• **EXERCISE AIM**
Every entry below is to be copied exactly, with nothing left out.

• **Dataset records**

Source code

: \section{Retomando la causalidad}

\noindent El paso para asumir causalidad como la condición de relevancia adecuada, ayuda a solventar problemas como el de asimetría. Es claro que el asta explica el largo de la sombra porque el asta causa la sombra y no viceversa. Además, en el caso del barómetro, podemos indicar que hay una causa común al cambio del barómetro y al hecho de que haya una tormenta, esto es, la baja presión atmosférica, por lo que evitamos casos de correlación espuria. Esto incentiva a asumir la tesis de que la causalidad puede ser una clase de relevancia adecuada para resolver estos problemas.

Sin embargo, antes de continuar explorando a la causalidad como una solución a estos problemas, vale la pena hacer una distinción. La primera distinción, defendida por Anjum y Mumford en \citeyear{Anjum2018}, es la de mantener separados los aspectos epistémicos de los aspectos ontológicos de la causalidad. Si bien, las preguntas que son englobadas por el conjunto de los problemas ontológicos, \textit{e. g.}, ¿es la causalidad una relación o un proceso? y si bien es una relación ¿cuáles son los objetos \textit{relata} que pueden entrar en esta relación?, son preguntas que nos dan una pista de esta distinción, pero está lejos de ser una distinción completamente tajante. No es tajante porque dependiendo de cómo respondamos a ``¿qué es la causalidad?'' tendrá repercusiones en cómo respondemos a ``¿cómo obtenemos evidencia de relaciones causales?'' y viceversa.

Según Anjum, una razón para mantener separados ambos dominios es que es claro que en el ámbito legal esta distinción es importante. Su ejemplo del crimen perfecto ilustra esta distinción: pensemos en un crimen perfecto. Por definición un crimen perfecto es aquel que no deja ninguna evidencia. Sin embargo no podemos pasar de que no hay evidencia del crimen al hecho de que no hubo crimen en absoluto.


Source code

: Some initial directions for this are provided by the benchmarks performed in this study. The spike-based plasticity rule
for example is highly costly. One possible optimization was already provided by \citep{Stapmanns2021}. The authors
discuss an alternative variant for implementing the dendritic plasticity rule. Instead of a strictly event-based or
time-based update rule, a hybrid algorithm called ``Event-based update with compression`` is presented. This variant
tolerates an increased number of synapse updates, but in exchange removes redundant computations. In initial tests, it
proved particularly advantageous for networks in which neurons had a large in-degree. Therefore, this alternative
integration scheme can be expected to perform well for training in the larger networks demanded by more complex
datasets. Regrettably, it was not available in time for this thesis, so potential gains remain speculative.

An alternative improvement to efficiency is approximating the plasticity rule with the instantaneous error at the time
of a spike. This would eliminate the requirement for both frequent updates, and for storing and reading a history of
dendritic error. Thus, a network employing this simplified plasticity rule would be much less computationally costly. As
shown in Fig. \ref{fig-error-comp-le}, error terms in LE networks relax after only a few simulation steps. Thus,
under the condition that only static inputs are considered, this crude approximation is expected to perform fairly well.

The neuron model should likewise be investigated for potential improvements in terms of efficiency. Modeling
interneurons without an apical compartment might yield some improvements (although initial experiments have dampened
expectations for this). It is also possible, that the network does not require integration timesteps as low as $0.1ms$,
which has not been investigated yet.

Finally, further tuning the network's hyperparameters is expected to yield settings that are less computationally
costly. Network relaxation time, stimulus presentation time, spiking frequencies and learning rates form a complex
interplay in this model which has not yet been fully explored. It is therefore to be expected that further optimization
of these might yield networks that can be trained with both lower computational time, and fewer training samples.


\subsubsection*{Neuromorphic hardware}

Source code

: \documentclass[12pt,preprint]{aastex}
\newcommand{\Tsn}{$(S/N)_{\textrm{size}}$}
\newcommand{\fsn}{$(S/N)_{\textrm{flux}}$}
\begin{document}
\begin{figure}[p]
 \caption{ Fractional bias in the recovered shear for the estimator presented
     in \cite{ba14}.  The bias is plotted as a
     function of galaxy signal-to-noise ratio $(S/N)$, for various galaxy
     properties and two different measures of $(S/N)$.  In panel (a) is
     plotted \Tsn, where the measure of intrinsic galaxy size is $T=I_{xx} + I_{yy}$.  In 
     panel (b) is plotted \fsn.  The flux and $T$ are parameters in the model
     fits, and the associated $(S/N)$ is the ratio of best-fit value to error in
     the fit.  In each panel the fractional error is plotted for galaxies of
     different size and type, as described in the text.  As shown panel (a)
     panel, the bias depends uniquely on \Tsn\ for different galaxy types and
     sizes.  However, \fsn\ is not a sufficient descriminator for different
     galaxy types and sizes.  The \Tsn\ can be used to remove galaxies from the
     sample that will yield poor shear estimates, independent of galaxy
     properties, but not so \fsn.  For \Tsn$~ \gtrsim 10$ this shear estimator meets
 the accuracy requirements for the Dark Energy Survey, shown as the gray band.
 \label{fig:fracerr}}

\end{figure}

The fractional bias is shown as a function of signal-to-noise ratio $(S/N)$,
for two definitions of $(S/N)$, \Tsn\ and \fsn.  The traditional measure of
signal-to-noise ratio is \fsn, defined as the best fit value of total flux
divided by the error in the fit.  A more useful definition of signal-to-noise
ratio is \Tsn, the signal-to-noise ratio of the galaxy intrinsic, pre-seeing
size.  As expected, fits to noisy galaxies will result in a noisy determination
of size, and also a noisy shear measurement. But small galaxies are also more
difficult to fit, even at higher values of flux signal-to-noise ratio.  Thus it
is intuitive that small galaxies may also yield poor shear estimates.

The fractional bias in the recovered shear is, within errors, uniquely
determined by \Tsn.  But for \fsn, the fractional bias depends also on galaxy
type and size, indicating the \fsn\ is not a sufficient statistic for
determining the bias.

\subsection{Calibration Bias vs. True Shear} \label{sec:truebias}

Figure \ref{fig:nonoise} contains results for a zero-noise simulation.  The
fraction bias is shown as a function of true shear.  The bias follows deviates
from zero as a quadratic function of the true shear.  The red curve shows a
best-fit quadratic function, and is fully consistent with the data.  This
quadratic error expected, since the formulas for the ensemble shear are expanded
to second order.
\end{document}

• **YOUR SOLUTION**
Source code

: \section{Retomando la causalidad}

\noindent El paso para asumir causalidad como la condición de relevancia adecuada, ayuda a solventar problemas como el de asimetría. Es claro que el asta explica el largo de la sombra porque el asta causa la sombra y no viceversa. Además, en el caso del barómetro, podemos indicar que hay una causa común al cambio del barómetro y al hecho de que haya una tormenta, esto es, la baja presión atmosférica, por lo que evitamos casos de correlación espuria. Esto incentiva a asumir la tesis de que la causalidad puede ser una clase de relevancia adecuada para resolver estos problemas.

Sin embargo, antes de continuar explorando a la causalidad como una solución a estos problemas, vale la pena hacer una distinción. La primera distinción, defendida por Anjum y Mumford en \citeyear{Anjum2018}, es la de mantener separados los aspectos epistémicos de los aspectos ontológicos de la causalidad. Si bien, las preguntas que son englobadas por el conjunto de los problemas ontológicos, \textit{e. g.}, ¿es la causalidad una relación o un proceso? y si bien es una relación ¿cuáles son los objetos \textit{relata} que pueden entrar en esta relación?, son preguntas que nos dan una pista de esta distinción, pero está lejos de ser una distinción completamente tajante. No es tajante porque dependiendo de cómo respondamos a ``¿qué es la causalidad?'' tendrá repercusiones en cómo respondemos a ``¿cómo obtenemos evidencia de relaciones causales?'' y viceversa.

Según Anjum, una razón para mantener separados ambos dominios es que es claro que en el ámbito legal esta distinción es importante. Su ejemplo del crimen perfecto ilustra esta distinción: pensemos en un crimen perfecto. Por definición un crimen perfecto es aquel que no deja ninguna evidencia. Sin embargo no podemos pasar de que no hay evidencia del crimen al hecho de que no hubo crimen en absoluto.


Source code

: Some initial directions for this are provided by the benchmarks performed in this study. The spike-based plasticity rule
for example is highly costly. One possible optimization was already provided by \citep{Stapmanns2021}. The authors
discuss an alternative variant for implementing the dendritic plasticity rule. Instead of a strictly event-based or
time-based update rule, a hybrid algorithm called ``Event-based update with compression`` is presented. This variant
tolerates an increased number of synapse updates, but in exchange removes redundant computations. In initial tests, it
proved particularly advantageous for networks in which neurons had a large in-degree. Therefore, this alternative
integration scheme can be expected to perform well for training in the larger networks demanded by more complex
datasets. Regrettably, it was not available in time for this thesis, so potential gains remain speculative.

An alternative improvement to efficiency is approximating the plasticity rule with the instantaneous error at the time
of a spike. This would eliminate the requirement for both frequent updates, and for storing and reading a history of
dendritic error. Thus, a network employing this simplified plasticity rule would be much less computationally costly. As
shown in Fig. \ref{fig-error-comp-le}, error terms in LE networks relax after only a few simulation steps. Thus,
under the condition that only static inputs are considered, this crude approximation is expected to perform fairly well.

The neuron model should likewise be investigated for potential improvements in terms of efficiency. Modeling
interneurons without an apical compartment might yield some improvements (although initial experiments have dampened
expectations for this). It is also possible, that the network does not require integration timesteps as low as $0.1ms$,
which has not been investigated yet.

Finally, further tuning the network's hyperparameters is expected to yield settings that are less computationally
costly. Network relaxation time, stimulus presentation time, spiking frequencies and learning rates form a complex
interplay in this model which has not yet been fully explored. It is therefore to be expected that further optimization
of these might yield networks that can be trained with both lower computational time, and fewer training samples.


\subsubsection*{Neuromorphic hardware}

Source code

: \documentclass[12pt,preprint]{aastex}
\newcommand{\Tsn}{$(S/N)_{\textrm{size}}$}
\newcommand{\fsn}{$(S/N)_{\textrm{flux}}$}
\begin{document}
\begin{figure}[p]
 \caption{ Fractional bias in the recovered shear for the estimator presented
     in \cite{ba14}.  The bias is plotted as a
     function of galaxy signal-to-noise ratio $(S/N)$, for various galaxy
     properties and two different measures of $(S/N)$.  In panel (a) is
     plotted \Tsn, where the measure of intrinsic galaxy size is $T=I_{xx} + I_{yy}$.  In 
     panel (b) is plotted \fsn.  The flux and $T$ are parameters in the model
     fits, and the associated $(S/N)$ is the ratio of best-fit value to error in
     the fit.  In each panel the fractional error is plotted for galaxies of
     different size and type, as described in the text.  As shown panel (a)
     panel, the bias depends uniquely on \Tsn\ for different galaxy types and
     sizes.  However, \fsn\ is not a sufficient descriminator for different
     galaxy types and sizes.  The \Tsn\ can be used to remove galaxies from the
     sample that will yield poor shear estimates, independent of galaxy
     properties, but not so \fsn.  For \Tsn$~ \gtrsim 10$ this shear estimator meets
 the accuracy requirements for the Dark Energy Survey, shown as the gray band.
 \label{fig:fracerr}}

\end{figure}

The fractional bias is shown as a function of signal-to-noise ratio $(S/N)$,
for two definitions of $(S/N)$, \Tsn\ and \fsn.  The traditional measure of
signal-to-noise ratio is \fsn, defined as the best fit value of total flux
divided by the error in the fit.  A more useful definition of signal-to-noise
ratio is \Tsn, the signal-to-noise ratio of the galaxy intrinsic, pre-seeing
size.  As expected, fits to noisy galaxies will result in a noisy determination
of size, and also a noisy shear measurement. But small galaxies are also more
difficult to fit, even at higher values of flux signal-to-noise ratio.  Thus it
is intuitive that small galaxies may also yield poor shear estimates.

The fractional bias in the recovered shear is, within errors, uniquely
determined by \Tsn.  But for \fsn, the fractional bias depends also on galaxy
type and size, indicating the \fsn\ is not a sufficient statistic for
determining the bias.

\subsection{Calibration Bias vs. True Shear} \label{sec:truebias}

Figure \ref{fig:nonoise} contains results for a zero-noise simulation.  The
fraction bias is shown as a function of true shear.  The bias follows deviates
from zero as a quadratic function of the true shear.  The red curve shows a
best-fit quadratic function, and is fully consistent with the data.  This
quadratic error expected, since the formulas for the ensemble shear are expanded
to second order.
\end{document}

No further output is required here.